Le 28 janvier 1981, Jugend und Sexualität a été diffusé à la télévision suisse. Comme le montrent les documents conservés par Tula Roy et Christoph Wirsing, les réactions à ce film ont été très vives.

« Si l'éducation sexuelle doit être dispensée, elle devrait se limiter à la structure et au fonctionnement du corps. Les opinions personnelles de l'enseignant ne devraient pas y avoir leur place! »

Courrier des lecteurs à la télévision suisse, 9.2.1981

« Votre émission sur le sujet ci-dessus était géniale. On a enfin rencontré un professeur qui pouvait parler sans souci de ce sujet délicat avec ses élèves. »

Courrier des lecteurs à la télévision suisse, 9.2.1981

La phrase sur l'homosexualité, qui renvoie à la déception des femmes dans le cadre de relations hétérosexuelles, est dérangeante dans cette lettre de lecteur fondamentalement progressiste. Dans le film, Alfred Bruppacher fait également des déclarations problématiques qui renvoient au tabou de l'homosexualité de l'époque.

Selon un article du Tages-Anzeiger, deux autres émissions sur le sujet ont suivi le 25 février : l'émission Blickpunkt a présenté un portrait de dix minutes de Niklaus Oertly, qui présidait l'association religieuse «besorgter Eltern» (parents préoccupés).

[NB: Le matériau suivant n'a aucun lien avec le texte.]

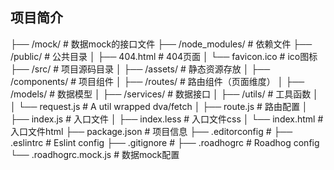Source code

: ## 项目简介

├── /mock/              # 数据mock的接口文件
├── /node_modules/      # 依赖文件
├── /public/            # 公共目录
│ ├── 404.html             # 404页面
│ └── favicon.ico          # ico图标
├── /src/               # 项目源码目录
│ ├── /assets/             # 静态资源存放
│ ├── /components/         # 项目组件
│ ├── /routes/             # 路由组件（页面维度）
│ ├── /models/             # 数据模型
│ ├── /services/           # 数据接口
│ ├── /utils/              # 工具函数
│ │   └── request.js           # A util wrapped dva/fetch
│ ├── route.js             # 路由配置
│ ├── index.js             # 入口文件
│ ├── index.less           # 入口文件css
│ └── index.html           # 入口文件html
├── package.json        # 项目信息
├── .editorconfig       #
├── .eslintrc           # Eslint config
├── .gitignore          #
├── .roadhogrc          # Roadhog config
└── .roadhogrc.mock.js  # 数据mock配置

L'émission Spuren a ensuite été suivie d'un débat sur l'éducation sexuelle à l'école. L'article conclut que les protestations à Urdorf n'émanaient pas en premier lieu de parents, mais de différentes organisations religieuses et de personnes qui faisaient également campagne contre l'interruption de grossesse.

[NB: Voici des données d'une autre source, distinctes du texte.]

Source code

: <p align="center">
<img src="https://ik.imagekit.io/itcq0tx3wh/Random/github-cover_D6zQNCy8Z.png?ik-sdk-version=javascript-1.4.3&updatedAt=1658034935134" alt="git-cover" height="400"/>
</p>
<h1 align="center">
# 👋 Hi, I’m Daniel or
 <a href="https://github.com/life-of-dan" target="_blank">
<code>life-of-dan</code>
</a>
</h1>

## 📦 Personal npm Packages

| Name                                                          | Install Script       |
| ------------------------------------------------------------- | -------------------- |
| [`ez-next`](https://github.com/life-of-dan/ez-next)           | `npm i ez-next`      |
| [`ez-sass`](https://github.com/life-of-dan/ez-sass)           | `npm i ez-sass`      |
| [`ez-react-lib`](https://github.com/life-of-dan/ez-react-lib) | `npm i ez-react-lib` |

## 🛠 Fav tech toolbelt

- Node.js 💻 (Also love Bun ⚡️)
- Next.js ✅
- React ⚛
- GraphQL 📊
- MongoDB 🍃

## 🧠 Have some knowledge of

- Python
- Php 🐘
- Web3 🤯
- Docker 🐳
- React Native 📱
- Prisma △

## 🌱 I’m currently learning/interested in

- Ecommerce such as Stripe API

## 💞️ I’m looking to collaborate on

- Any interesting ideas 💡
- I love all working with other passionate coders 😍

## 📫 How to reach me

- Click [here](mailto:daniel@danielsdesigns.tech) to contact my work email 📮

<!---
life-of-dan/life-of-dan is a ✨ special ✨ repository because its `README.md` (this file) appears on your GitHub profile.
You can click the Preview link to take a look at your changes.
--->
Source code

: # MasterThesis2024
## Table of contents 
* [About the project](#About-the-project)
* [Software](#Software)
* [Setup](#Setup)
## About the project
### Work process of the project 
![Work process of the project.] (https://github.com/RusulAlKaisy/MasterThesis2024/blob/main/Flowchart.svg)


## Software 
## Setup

Selon l'article du Tages-Anzeiger, l'association des «besorgte Eltern» éditait depuis trois ans le journal de l'association Aufblick. Zeitung des Vereins besorgter Eltern. Dans l'interview, Tula Roy lit un extrait du Aufblick n° 16, février 1981, dans lequel l'enseignant Alfred Bruppacher est fortement attaqué, alors que les élèves le défendent dans une lettre de lecteur publiée à l'origine dans le Limattaler Zeitung.

« L’important n'est pas de savoir si ce film est bon, mais ce qu'il déclenche. »

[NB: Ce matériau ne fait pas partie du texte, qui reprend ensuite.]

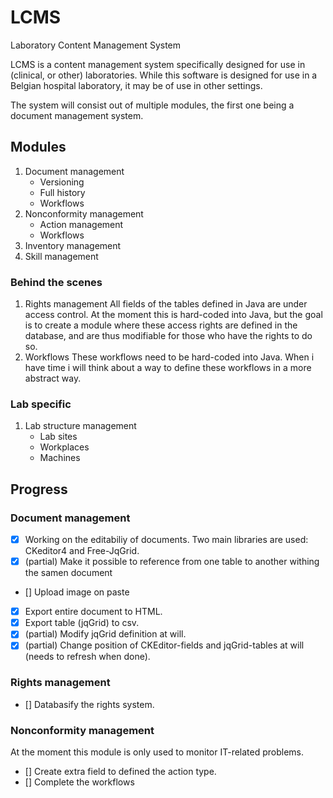 # LCMS
Laboratory Content Management System

LCMS is a content management system specifically designed for use in (clinical, or other) laboratories.
While this software is designed for use in a Belgian hospital laboratory, it may be of use in other settings. 

The system will consist out of multiple modules, the first one being a document management system.

## Modules

1. Document management
      - Versioning
      - Full history
      - Workflows
2. Nonconformity management
      - Action management
      - Workflows
3. Inventory management
4. Skill management

### Behind the scenes

1. Rights management
All fields of the tables defined in Java are under access control. At the moment this is hard-coded into Java, but the goal is to create a module where these access rights are defined in the database, and are thus modifiable for those who have the rights to do so. 
2. Workflows
These workflows need to be hard-coded into Java. When i have time i will think about a way to define these workflows in a more abstract way.

### Lab specific

1. Lab structure management
      - Lab sites
      - Workplaces
      - Machines

## Progress

### Document management

- [x] Working on the editabiliy of documents. Two main libraries are used: CKeditor4 and Free-JqGrid.
- [x] (partial) Make it possible to reference from one table to another withing the samen document
- [] Upload image on paste  
- [x] Export entire document to HTML.
- [x] Export table (jqGrid) to csv.
- [x] (partial) Modify jqGrid definition at will.
- [x] (partial) Change position of CKEditor-fields and jqGrid-tables at will (needs to refresh when done).

### Rights management

- [] Databasify the rights system. 

### Nonconformity management
At the moment this module is only used to monitor IT-related problems. 

- [] Create extra field to defined the action type. 
- [] Complete the workflows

Bernd Steiger, Tages-Anzeiger, 24.11.1979

Dans son article du Tages-Anzeiger, Bernd Steiger cite les auteures : « On discute généralement peu du film. L'éducation sexuelle, l'expérience scolaire d'Urdorf – à ce sujet, nous sommes à chaque fois presque submergés de questions ». Il était possible de se procurer le film pour 90 francs auprès du distributeur Filmpool, Zurich.

Comme Tula Roy le mentionne dans l'interview, le collectif Werkfilm se réunissait souvent chez elle à Islisberg. Le partenaire de Tula Roy et coréalisateur de nombreux films, le caméraman Christoph Wirsing, est également représenté en haut de la planche contact intitulée Islisberg Werkfilm.

Planche contact, 1975, Cinémathèque suisse

Planche contact

Le film Jugend und Sexualität a été numérisé en 2020 par la Cinémathèque suisse.